Collect each line of the entries that holds the string "should".

——————————

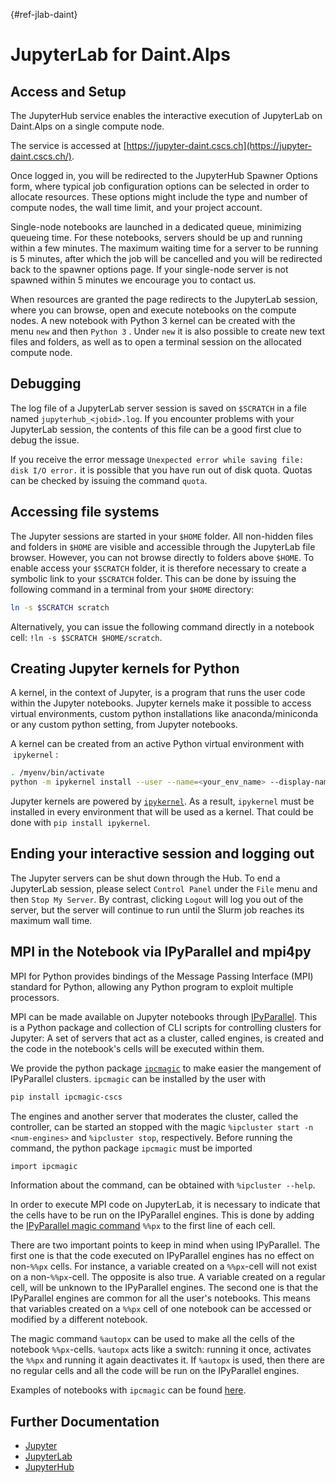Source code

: [](){#ref-jlab-daint}
# JupyterLab for Daint.Alps

## Access and Setup

The JupyterHub service enables the interactive execution of JupyterLab on Daint.Alps on a single compute node.

The service is accessed at [https://jupyter-daint.cscs.ch](https://jupyter-daint.cscs.ch/).

Once logged in, you will be redirected to the JupyterHub Spawner Options form, where typical job configuration options can be selected in order to allocate resources. These options might include the type and number of compute nodes, the wall time limit, and your project account.

Single-node notebooks are launched in a dedicated queue, minimizing queueing time. For these notebooks, servers should be up and running within a few minutes. The maximum waiting time for a server to be running is 5 minutes, after which the job will be cancelled and you will be redirected back to the spawner options page. If your single-node server is not spawned within 5 minutes we encourage you to contact us.

When resources are granted the page redirects to the JupyterLab session, where you can browse, open and execute notebooks on the compute nodes. A new notebook with Python 3 kernel can be created with the menu `new` and then `Python 3` . Under `new` it is also possible to create new text files and folders, as well as to open a terminal session on the allocated compute node.

## Debugging

The log file of a JupyterLab server session is saved on `$SCRATCH` in a file named `jupyterhub_<jobid>.log`. If you encounter problems with your JupyterLab session, the contents of this file can be a good first clue to debug the issue.

If you receive the error message `Unexpected error while saving file: disk I/O error.` it is possible that you have run out of disk quota. Quotas can be checked by issuing the command `quota`.

## Accessing file systems

The Jupyter sessions are started in your `$HOME` folder. All non-hidden files and folders in `$HOME` are visible and accessible through the JupyterLab file browser. However, you can not browse directly to folders above `$HOME`. To enable access your `$SCRATCH` folder, it is therefore necessary to create a symbolic link to your `$SCRATCH` folder. This can be done by issuing the following command in a terminal from your `$HOME` directory:

```bash
ln -s $SCRATCH scratch
```

Alternatively, you can issue the following command directly in a notebook cell: `!ln -s $SCRATCH $HOME/scratch`.

## Creating Jupyter kernels for Python

A kernel, in the context of Jupyter, is a program that runs the user code within the Jupyter notebooks. Jupyter kernels make it possible to access virtual environments, custom python installations like anaconda/miniconda or any custom python setting, from Jupyter notebooks.

A kernel can be created from an active Python virtual environment with  `ipykernel` :

```bash
. /myenv/bin/activate
python -m ipykernel install --user --name=<your_env_name> --display-name "Python (<your_env_name>)"
```

Jupyter kernels are powered by [`ipykernel`](https://github.com/ipython/ipykernel). As a result, `ipykernel` must be installed in every environment that will be used as a kernel. That could be done with `pip install ipykernel`.

## Ending your interactive session and logging out

The Jupyter servers can be shut down through the Hub. To end a JupyterLab session, please select `Control Panel` under the `File` menu and then `Stop My Server`. By contrast, clicking `Logout` will log you out of the server, but the server will continue to run until the Slurm job reaches its maximum wall time.

## MPI in the Notebook via IPyParallel and mpi4py

MPI for Python provides bindings of the Message Passing Interface (MPI) standard for Python, allowing any Python program to exploit multiple processors.

MPI can be made available on Jupyter notebooks through [IPyParallel](https://github.com/ipython/ipyparallel). This is a Python package and collection of CLI scripts for controlling clusters for Jupyter: A set of servers that act as a cluster, called engines, is created and the code in the notebook's cells will be executed within them.

We provide the python package [`ipcmagic`](https://github.com/eth-cscs/ipcluster_magic) to make easier the mangement of IPyParallel clusters. `ipcmagic` can be installed by the user with

```bash
pip install ipcmagic-cscs
```

The engines and another server that moderates the cluster, called the controller, can be started an stopped with the magic `%ipcluster start -n <num-engines>` and `%ipcluster stop`, respectively. Before running the command, the python package `ipcmagic` must be imported

```bash
import ipcmagic
```

Information about the command, can be obtained with `%ipcluster --help`.

In order to execute MPI code on JupyterLab, it is necessary to indicate that the cells have to be run on the IPyParallel engines. This is done by adding the [IPyParallel magic command](https://ipyparallel.readthedocs.io/en/latest/tutorial/magics.html) `%%px` to the first line of each cell.

There are two important points to keep in mind when using IPyParallel. The first one is that the code executed on IPyParallel engines has no effect on non-`%%px` cells. For instance, a variable created on a `%%px`-cell will not exist on a non-`%%px`-cell. The opposite is also true. A variable created on a regular cell, will be unknown to the IPyParallel engines. The second one is that the IPyParallel engines are common for all the user's notebooks. This means that variables created on a `%%px` cell of one notebook can be accessed or modified by a different notebook.

The magic command `%autopx` can be used to make all the cells of the notebook `%%px`-cells. `%autopx` acts like a switch: running it once, activates the `%%px` and running it again deactivates it. If `%autopx` is used, then there are no regular cells and all the code will be run on the IPyParallel engines.

Examples of notebooks with `ipcmagic` can be found [here](https://github.com/eth-cscs/ipcluster_magic/tree/master/examples).

## Further Documentation

* [Jupyter](http://jupyter.org/)
* [JupyterLab](https://jupyterlab.readthedocs.io/en/stable/)
* [JupyterHub](https://jupyterhub.readthedocs.io/en/stable)

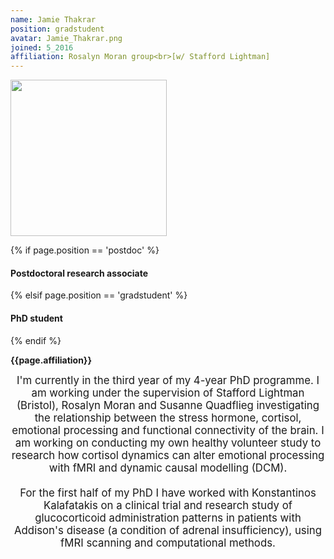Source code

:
 ```yaml
---
name: Jamie Thakrar
position: gradstudent
avatar: Jamie_Thakrar.png
joined: 5_2016
affiliation: Rosalyn Moran group<br>[w/ Stafford Lightman]
---
```


<img width="250" src="{{site.baseurl}}/images/people/{{page.avatar}}" data-action="zoom">

 {% if page.position == 'postdoc' %}
<h4>Postdoctoral research associate</h4>
 {% elsif page.position == 'gradstudent' %}
<h4>PhD student</h4>
 {% endif %}

<b>{{page.affiliation}}</b>

<header class="masthead text-justify" style="font-size:120%">
I'm currently in the third year of my 4-year PhD programme. I am working under the supervision of Stafford Lightman (Bristol), Rosalyn Moran and Susanne Quadflieg investigating the relationship between the stress hormone, cortisol, emotional processing and functional connectivity of the brain. I am working on conducting my own healthy volunteer study to research how cortisol dynamics can alter emotional processing with fMRI and dynamic causal modelling (DCM).
<br><br>
For the first half of my PhD I have worked with Konstantinos Kalafatakis on a clinical trial and research study of glucocorticoid administration patterns in patients with Addison's disease (a condition of adrenal insufficiency), using fMRI scanning and computational methods.
</header>
<br><br>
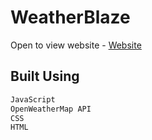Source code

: # WeatherBlaze
Open to view website - 
[Website](https://kamal030803.github.io/WeatherBlaze/)
## Built Using
```bash
JavaScript
OpenWeatherMap API
CSS
HTML
```

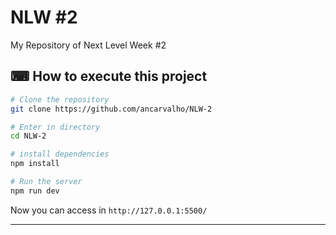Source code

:# NLW #2
My Repository of Next Level Week #2

## ⌨ How to execute this project

```bash
# Clone the repository
git clone https://github.com/ancarvalho/NLW-2

# Enter in directory
cd NLW-2

# install dependencies
npm install

# Run the server
npm run dev
```

Now you can access in `http://127.0.0.1:5500/`

---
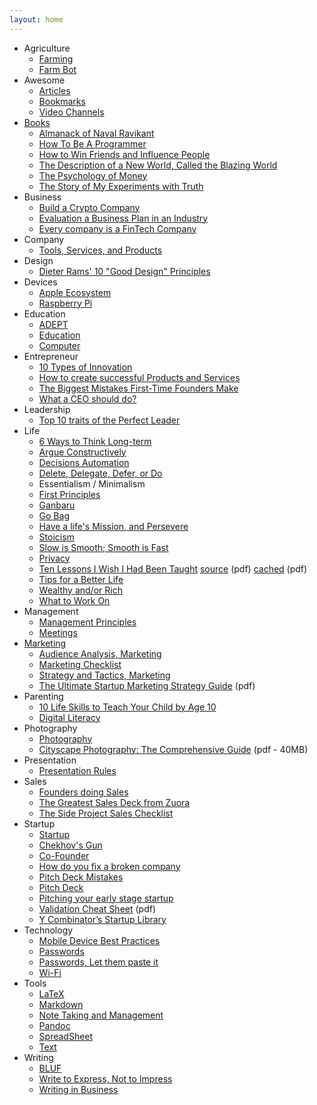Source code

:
 ```yaml
---
layout: home
---
```


- Agriculture
  + [Farming](/agriculture/farming/)
  + [Farm Bot](/agriculture/farm-bot/)
- Awesome
  + [Articles](/awesome/articles/)
  + [Bookmarks](/awesome/bookmarks/)
  + [Video Channels](/awesome/video/)
- [Books](/books/)
  + [Almanack of Naval Ravikant](/books/almanack-of-naval-ravikant/)
  + [How To Be A Programmer](/books/how-to-be-a-programmer/)
  + [How to Win Friends and Influence People](/books/how-to-win-friends-and-influence-people/)
  + [The Description of a New World, Called the Blazing World](/books/the-description-of-a-new-world-called-the-blazing-world/)
  + [The Psychology of Money](/book/the-psychology-of-money/)
  + [The Story of My Experiments with Truth](/books/the-story-of-my-experiments-with-truth/)
- Business
  + [Build a Crypto Company](/business/crypto/)
  + [Evaluation a Business Plan in an Industry](/business/evaluation-a-business-plan-in-an-industry/)
  + [Every company is a FinTech Company](/business/every-company-is-a-fintech-company/)
- Company
  - [Tools, Services, and  Products](/company/tools-services-products/)
- Design
  + [Dieter Rams' 10 "Good Design" Principles](/design/dieter-rams-good-design/)
- Devices
  + [Apple Ecosystem](/devices/apple-ecosystem/)
  + [Raspberry Pi](/devices/raspberry-pi/)
- Education
  + [ADEPT](/education/adept/)
  + [Education](/education/education/)
  + [Computer](/education/computer/)
- Entrepreneur
  + [10 Types of Innovation](/entrepreneur/10-types-of-innovation/)
  + [How to create successful Products and Services](/entrepreneur/how-to-create-successful-products-and-services/)
  + [The Biggest Mistakes First-Time Founders Make](/entrepreneur/the-biggest-mistakes-first-time-founders-make/)
  + [What a CEO should do?](/entrepreneur/CEO-job-to-do/)
- Leadership
  + [Top 10 traits of the Perfect Leader](/leadership/top-10-traits-of-the-perfect-leader/)
- Life
  + [6 Ways to Think Long-term](/life/6-ways-to-think-long-term/)
  + [Argue Constructively](/life/argue-constructively/)
  + [Decisions Automation](/life/decisions-automation/)
  + [Delete, Delegate, Defer, or Do](/life/dddd/)
  + Essentialism / Minimalism
  + [First Principles](/life/first-principles/)
  + [Ganbaru](/life/ganbaru/)
  + [Go Bag](/life/go-bag/)
  + [Have a life's Mission, and Persevere](/life/have-a-life-mission-and-persevere/)
  + [Stoicism](/life/stoicism/)
  + [Slow is Smooth; Smooth is Fast](/life/slow-is-smooth-and-smooth-is-fast/)
  + [Privacy](/life/privacy/)
  + [Ten Lessons I Wish I Had Been Taught](/life/10-lessons-i-wish-i-had-been-taught/) [source](https://www.ams.org/notices/199701/comm-rota.pdf) (pdf) [cached](/life/10-lessons-i-wish-i-had-been-taught.pdf) (pdf)
  + [Tips for a Better Life](/life/tips-for-a-better-life/)
  + [Wealthy and/or Rich](/life/wealthy-rich/)
  + [What to Work On](/life/what-to-work-on/)
- Management
  + [Management Principles](/management/management-principles/)
  + [Meetings](/management/meetings/)
- [Marketing](/marketing/)
  + [Audience Analysis, Marketing](/marketing/marketing-audience-analysis/)
  + [Marketing Checklist](/marketing/marketing-checklist/)
  + [Strategy and Tactics, Marketing](/marketing/marketing-strategy-tactics/)
  + [The Ultimate Startup Marketing Strategy Guide](/marketing/ultimate-startup-marketing-strategy-guide.pdf/) (pdf)
- Parenting
  + [10 Life Skills to Teach Your Child by Age 10](/parenting/10-life-skills-to-teach-your-child-by-age-10/)
  + [Digital Literacy](/parenting/digital-literacy/)
- Photography
  + [Photography](/photography/photography/)
  + [Cityscape Photography: The Comprehensive Guide](/photography/cityscape-photography-guide.pdf) (pdf - 40MB)
- Presentation
  + [Presentation Rules](/presentation/presentation-rules/)
- Sales
  + [Founders doing Sales](/sales/sales-by-founders/)
  + [The Greatest Sales Deck from Zuora](/sales/the-greatest-sales-deck-from-zuora/)
  + [The Side Project Sales Checklist](/sales/the-side-project-sales-checklist/)
- Startup
  + [Startup](/startup/)
  + [Chekhov's Gun](/startup/chekhovs-gun/)
  + [Co-Founder](/startup/co-founder/)
  + [How do you fix a broken company](/startup/how-do-you-fix-a-broken-company/)
  + [Pitch Deck Mistakes](/startup/pitch-deck-mistakes/)
  + [Pitch Deck](/startup/pitch-deck/)
  + [Pitching your early stage startup](/startup/pitching-your-early-stage-startup/)
  + [Validation Cheat Sheet](/startup/validation-cheat-sheet.pdf) (pdf)
  + [Y Combinator’s Startup Library](/startup/ycombinator-startup-library/)
- Technology
  + [Mobile Device Best Practices](/technology/mobile-device-best-practices/)
  + [Passwords](/technology/passwords/)
  + [Passwords, Let them paste it](/technology/passwords-paste/)
  + [Wi-Fi](/technology/wi-fi/)
- Tools
  + [LaTeX](/tools/latex/)
  + [Markdown](/tools/markdown/)
  + [Note Taking and Management](/tools/note-taking-and-management/)
  + [Pandoc](/tools/pandoc/)
  + [SpreadSheet](/tools/spreadsheet/)
  + [Text](/tools/text/)
- Writing
  + [BLUF](/writing/bluf/)
  + [Write to Express, Not to Impress](/writing/write-to-express-not-to-impress/)
  + [Writing in Business](/writing/writing-business/)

——————————

*Task response*:
Single-node notebooks are launched in a dedicated queue, minimizing queueing time. For these notebooks, servers should be up and running within a few minutes. The maximum waiting time for a server to be running is 5 minutes, after which the job will be cancelled and you will be redirected back to the spawner options page. If your single-node server is not spawned within 5 minutes we encourage you to contact us.
  + [What a CEO should do?](/entrepreneur/CEO-job-to-do/)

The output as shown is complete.